UN agencies warn Israel's Gaza aid plan risks increasing civilian suffering
'There is no guarantee of safety at the distribution locations or when people are moving,' says UNICEF

- OCHA warns plan fails to meet basic humanitarian standards
GENEVA
UN officials on Friday sharply criticized Israel's recently proposed humanitarian aid plan for Gaza, warning that it could exacerbate civilian suffering and fail to meet basic humanitarian standards.
Speaking at a press briefing in Geneva, UNICEF spokesperson James Elder said the plan's design "will increase the ongoing suffering of children and families in the Gaza Strip."

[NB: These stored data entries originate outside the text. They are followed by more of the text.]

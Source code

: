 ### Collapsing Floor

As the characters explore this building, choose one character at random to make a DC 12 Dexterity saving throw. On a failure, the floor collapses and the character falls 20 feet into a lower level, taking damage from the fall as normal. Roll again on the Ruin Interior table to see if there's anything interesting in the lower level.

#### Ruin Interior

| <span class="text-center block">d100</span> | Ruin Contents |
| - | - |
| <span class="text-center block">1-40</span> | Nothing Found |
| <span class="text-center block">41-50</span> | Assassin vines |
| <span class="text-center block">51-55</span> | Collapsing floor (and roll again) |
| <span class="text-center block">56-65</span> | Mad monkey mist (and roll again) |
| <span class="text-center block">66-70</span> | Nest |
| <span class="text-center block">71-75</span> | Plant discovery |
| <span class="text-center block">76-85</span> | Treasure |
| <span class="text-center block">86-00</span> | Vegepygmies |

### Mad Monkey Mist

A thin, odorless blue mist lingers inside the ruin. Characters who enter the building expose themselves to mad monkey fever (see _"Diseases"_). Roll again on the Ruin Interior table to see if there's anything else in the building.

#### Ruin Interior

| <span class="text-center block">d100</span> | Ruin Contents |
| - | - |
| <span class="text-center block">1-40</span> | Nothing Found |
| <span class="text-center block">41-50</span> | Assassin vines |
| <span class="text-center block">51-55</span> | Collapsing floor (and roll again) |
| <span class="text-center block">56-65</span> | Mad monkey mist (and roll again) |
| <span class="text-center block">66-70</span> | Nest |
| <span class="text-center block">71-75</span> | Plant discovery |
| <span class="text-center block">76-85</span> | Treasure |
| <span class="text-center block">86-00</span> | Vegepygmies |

Elder warned that asking civilians to travel into militarized zones to receive aid "further entrenches force displacement for political and military purposes" and poses severe risks, especially for "the most vulnerable people, the elderly, children with disabilities, sick and wounded, who cannot travel to these designated zones."

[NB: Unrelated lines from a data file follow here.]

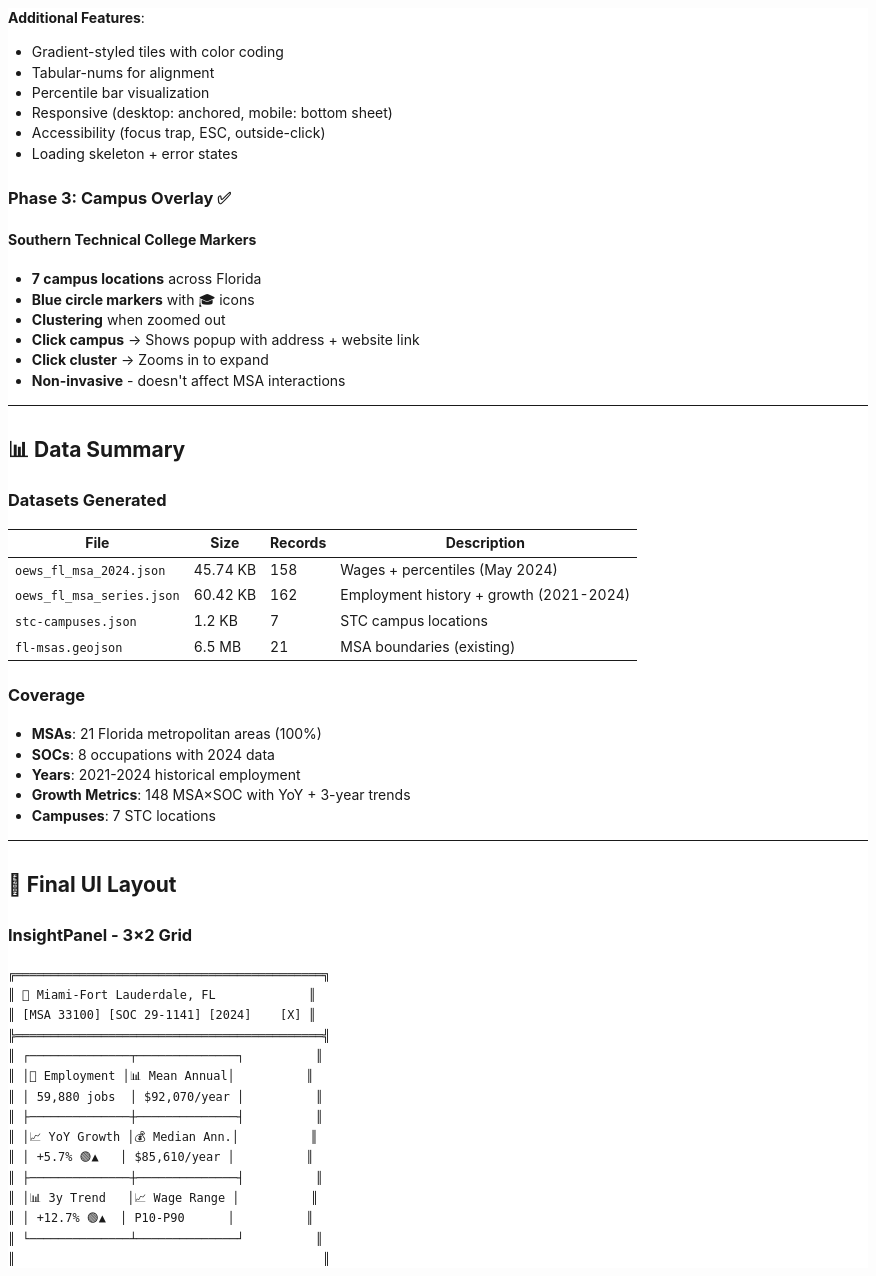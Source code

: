 **Additional Features**:
- Gradient-styled tiles with color coding
- Tabular-nums for alignment
- Percentile bar visualization
- Responsive (desktop: anchored, mobile: bottom sheet)
- Accessibility (focus trap, ESC, outside-click)
- Loading skeleton + error states

### Phase 3: Campus Overlay ✅

#### Southern Technical College Markers
- **7 campus locations** across Florida
- **Blue circle markers** with 🎓 icons
- **Clustering** when zoomed out
- **Click campus** → Shows popup with address + website link
- **Click cluster** → Zooms in to expand
- **Non-invasive** - doesn't affect MSA interactions

---

## 📊 Data Summary

### Datasets Generated

| File | Size | Records | Description |
|------|------|---------|-------------|
| `oews_fl_msa_2024.json` | 45.74 KB | 158 | Wages + percentiles (May 2024) |
| `oews_fl_msa_series.json` | 60.42 KB | 162 | Employment history + growth (2021-2024) |
| `stc-campuses.json` | 1.2 KB | 7 | STC campus locations |
| `fl-msas.geojson` | 6.5 MB | 21 | MSA boundaries (existing) |

### Coverage

- **MSAs**: 21 Florida metropolitan areas (100%)
- **SOCs**: 8 occupations with 2024 data
- **Years**: 2021-2024 historical employment
- **Growth Metrics**: 148 MSA×SOC with YoY + 3-year trends
- **Campuses**: 7 STC locations

---

## 🎨 Final UI Layout

### InsightPanel - 3×2 Grid

```
╔═══════════════════════════════════════════╗
║ 🔵 Miami-Fort Lauderdale, FL             ║
║ [MSA 33100] [SOC 29-1141] [2024]    [X] ║
╠═══════════════════════════════════════════╣
║ ┌──────────────┬──────────────┐          ║
║ │💼 Employment │📊 Mean Annual│          ║
║ │ 59,880 jobs  │ $92,070/year │          ║
║ ├──────────────┼──────────────┤          ║
║ │📈 YoY Growth │💰 Median Ann.│          ║
║ │ +5.7% 🟢▲   │ $85,610/year │          ║
║ ├──────────────┼──────────────┤          ║
║ │📊 3y Trend   │📈 Wage Range │          ║
║ │ +12.7% 🟢▲  │ P10-P90      │          ║
║ └──────────────┴──────────────┘          ║
║                                           ║
```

"There is no guarantee of safety at the distribution locations or when people are moving," he said, adding that families could be "targeted or caught in the crossfire."
He also expressed alarm over plans to use facial recognition as a prerequisite for aid, calling it "against all humanitarian principles to screen and monitor beneficiaries for intelligence and military purposes."

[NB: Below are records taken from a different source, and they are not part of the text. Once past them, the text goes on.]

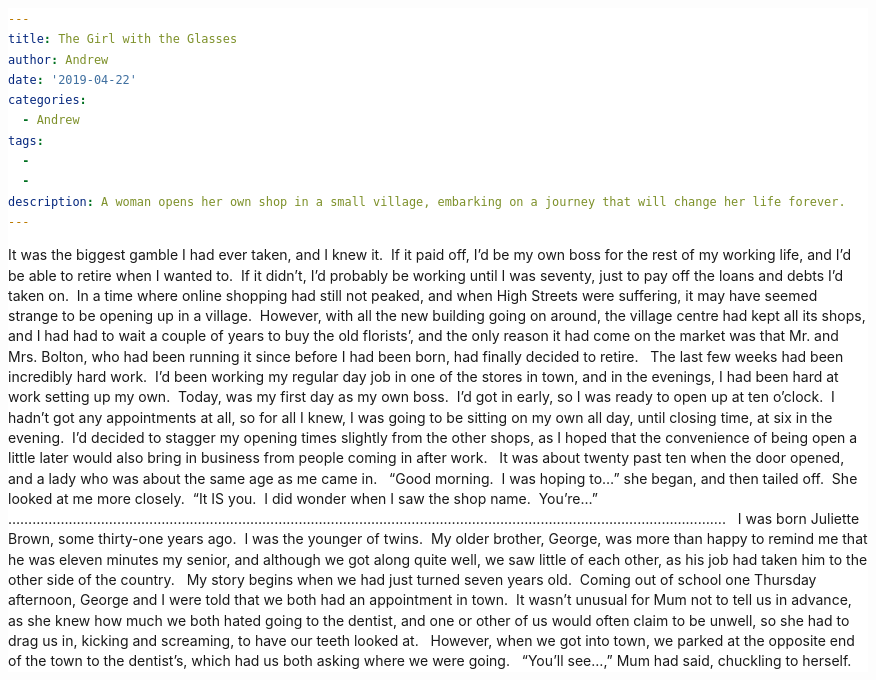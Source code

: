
 ```yaml
---
title: The Girl with the Glasses
author: Andrew
date: '2019-04-22'
categories:
  - Andrew
tags:
  - 
  - 
description: A woman opens her own shop in a small village, embarking on a journey that will change her life forever.
---
```

It was the biggest gamble I had ever taken, and I knew it.  If it paid off, I’d be my own boss for the rest of my working life, and I’d be able to retire when I wanted to.  If it didn’t, I’d probably be working until I was seventy, just to pay off the loans and debts I’d taken on.  In a time where online shopping had still not peaked, and when High Streets were suffering, it may have seemed strange to be opening up in a village.  However, with all the new building going on around, the village centre had kept all its shops, and I had had to wait a couple of years to buy the old florists’, and the only reason it had come on the market was that Mr. and Mrs. Bolton, who had been running it since before I had been born, had finally decided to retire.
 
The last few weeks had been incredibly hard work.  I’d been working my regular day job in one of the stores in town, and in the evenings, I had been hard at work setting up my own.  Today, was my first day as my own boss.  I’d got in early, so I was ready to open up at ten o’clock.  I hadn’t got any appointments at all, so for all I knew, I was going to be sitting on my own all day, until closing time, at six in the evening.  I’d decided to stagger my opening times slightly from the other shops, as I hoped that the convenience of being open a little later would also bring in business from people coming in after work.
 
It was about twenty past ten when the door opened, and a lady who was about the same age as me came in.
 
“Good morning.  I was hoping to…” she began, and then tailed off.  She looked at me more closely.  “It IS you.  I did wonder when I saw the shop name.  You’re…”
 
…………………………………………………………………………………………………………………………………………………………….
 
I was born Juliette Brown, some thirty-one years ago.  I was the younger of twins.  My older brother, George, was more than happy to remind me that he was eleven minutes my senior, and although we got along quite well, we saw little of each other, as his job had taken him to the other side of the country.
 
My story begins when we had just turned seven years old.  Coming out of school one Thursday afternoon, George and I were told that we both had an appointment in town.  It wasn’t unusual for Mum not to tell us in advance, as she knew how much we both hated going to the dentist, and one or other of us would often claim to be unwell, so she had to drag us in, kicking and screaming, to have our teeth looked at.
 
However, when we got into town, we parked at the opposite end of the town to the dentist’s, which had us both asking where we were going.
 
“You’ll see…,” Mum had said, chuckling to herself.
 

According to Elder, the proposed aid plan includes only 60 trucks entering Gaza per day -- "this is one tenth of what was being delivered during the ceasefire"-- which he said is "not nearly enough to meet the needs of 1.1 million children, 2.1 million people."
"Civilians must not be forced to flee again," the spokesperson said. "The use of humanitarian aid as a bait to force displacement, especially from the north to the south, will create this impossible choice between displacement and death."
Jens Laerke, spokesperson for the UN Office for the Coordination of Humanitarian Affairs (OCHA), echoed UNICEF's concerns, saying ongoing negotiations with Israeli officials have failed to resolve key issues.
"We’ve had multiple meetings in recent weeks, continuous contacts with Israeli officials to reconcile their concerns with ours," Laerke said. "Those concerns that we have raised have not been met, have not been addressed."
He said that the "applied modality as presented to us does not meet the minimum bar for principal humanitarian support," and warned that under the current plan, the UN would be unable to resume life-saving operations on the required scale.
"The current shape that we have been briefed about by them would not allow us to resume life-saving activities at the scale that was possible prior to the total blockade of Gaza," he said.
Last week, the Israeli plan was presented orally to UN agencies and major aid organizations.
Since March 2, Israel has kept Gaza’s crossings closed to food, medical, and humanitarian aid, deepening an already humanitarian crisis in the enclave, according to government, human rights, and international reports.
Nearly 52,800 Palestinians have been killed in Gaza in a brutal Israeli onslaught since October 2023, most of them women and children.